AIM OF THE EXERCISE:
Take from the data every line in which the word "problem" is found.
*** THE DATA ***
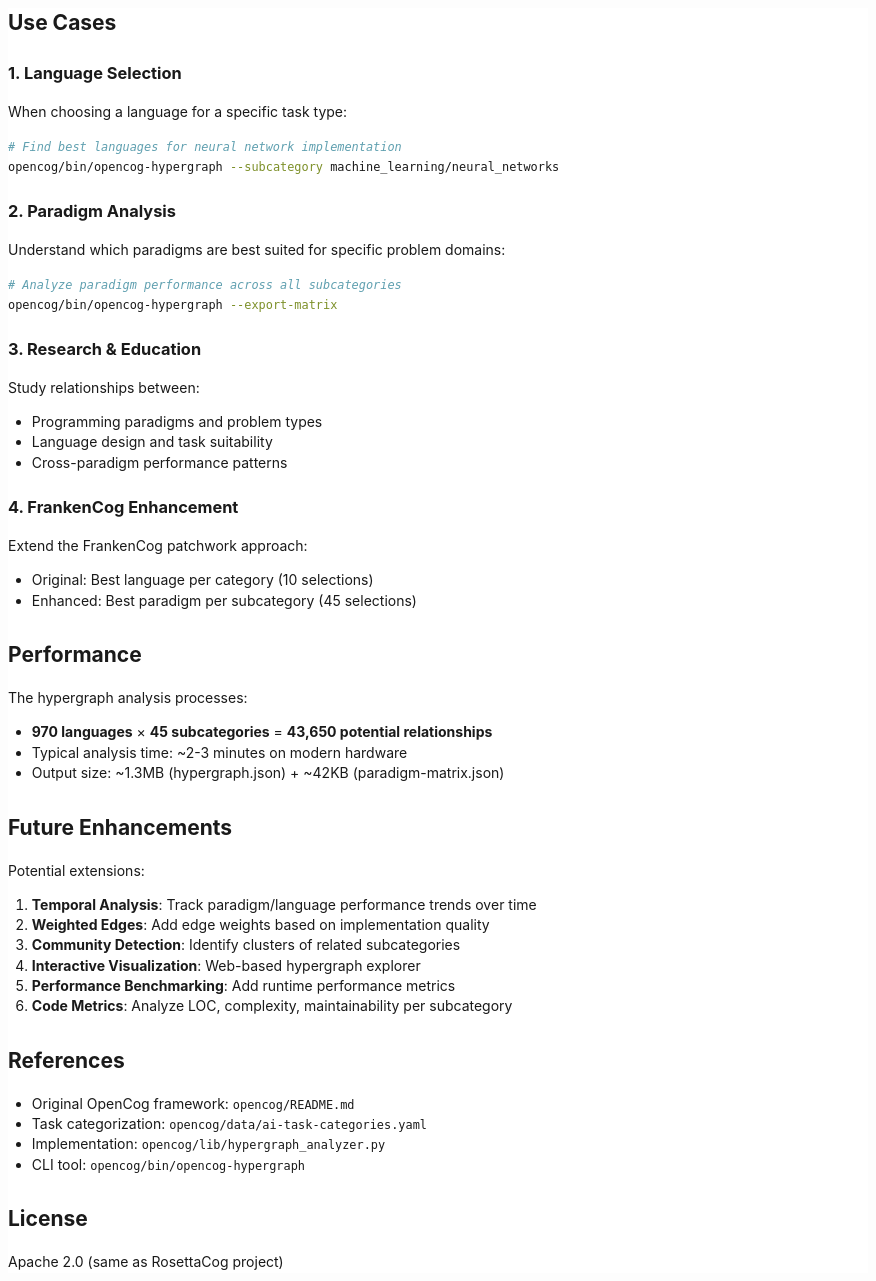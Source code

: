 ## Use Cases

### 1. Language Selection

When choosing a language for a specific task type:

```bash
# Find best languages for neural network implementation
opencog/bin/opencog-hypergraph --subcategory machine_learning/neural_networks
```

### 2. Paradigm Analysis

Understand which paradigms are best suited for specific problem domains:

```bash
# Analyze paradigm performance across all subcategories
opencog/bin/opencog-hypergraph --export-matrix
```

### 3. Research & Education

Study relationships between:
- Programming paradigms and problem types
- Language design and task suitability
- Cross-paradigm performance patterns

### 4. FrankenCog Enhancement

Extend the FrankenCog patchwork approach:
- Original: Best language per category (10 selections)
- Enhanced: Best paradigm per subcategory (45 selections)

## Performance

The hypergraph analysis processes:
- **970 languages** × **45 subcategories** = **43,650 potential relationships**
- Typical analysis time: ~2-3 minutes on modern hardware
- Output size: ~1.3MB (hypergraph.json) + ~42KB (paradigm-matrix.json)

## Future Enhancements

Potential extensions:

1. **Temporal Analysis**: Track paradigm/language performance trends over time
2. **Weighted Edges**: Add edge weights based on implementation quality
3. **Community Detection**: Identify clusters of related subcategories
4. **Interactive Visualization**: Web-based hypergraph explorer
5. **Performance Benchmarking**: Add runtime performance metrics
6. **Code Metrics**: Analyze LOC, complexity, maintainability per subcategory

## References

- Original OpenCog framework: `opencog/README.md`
- Task categorization: `opencog/data/ai-task-categories.yaml`
- Implementation: `opencog/lib/hypergraph_analyzer.py`
- CLI tool: `opencog/bin/opencog-hypergraph`

## License

Apache 2.0 (same as RosettaCog project)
***
THE ANSWER:
Understand which paradigms are best suited for specific problem domains:
- Programming paradigms and problem types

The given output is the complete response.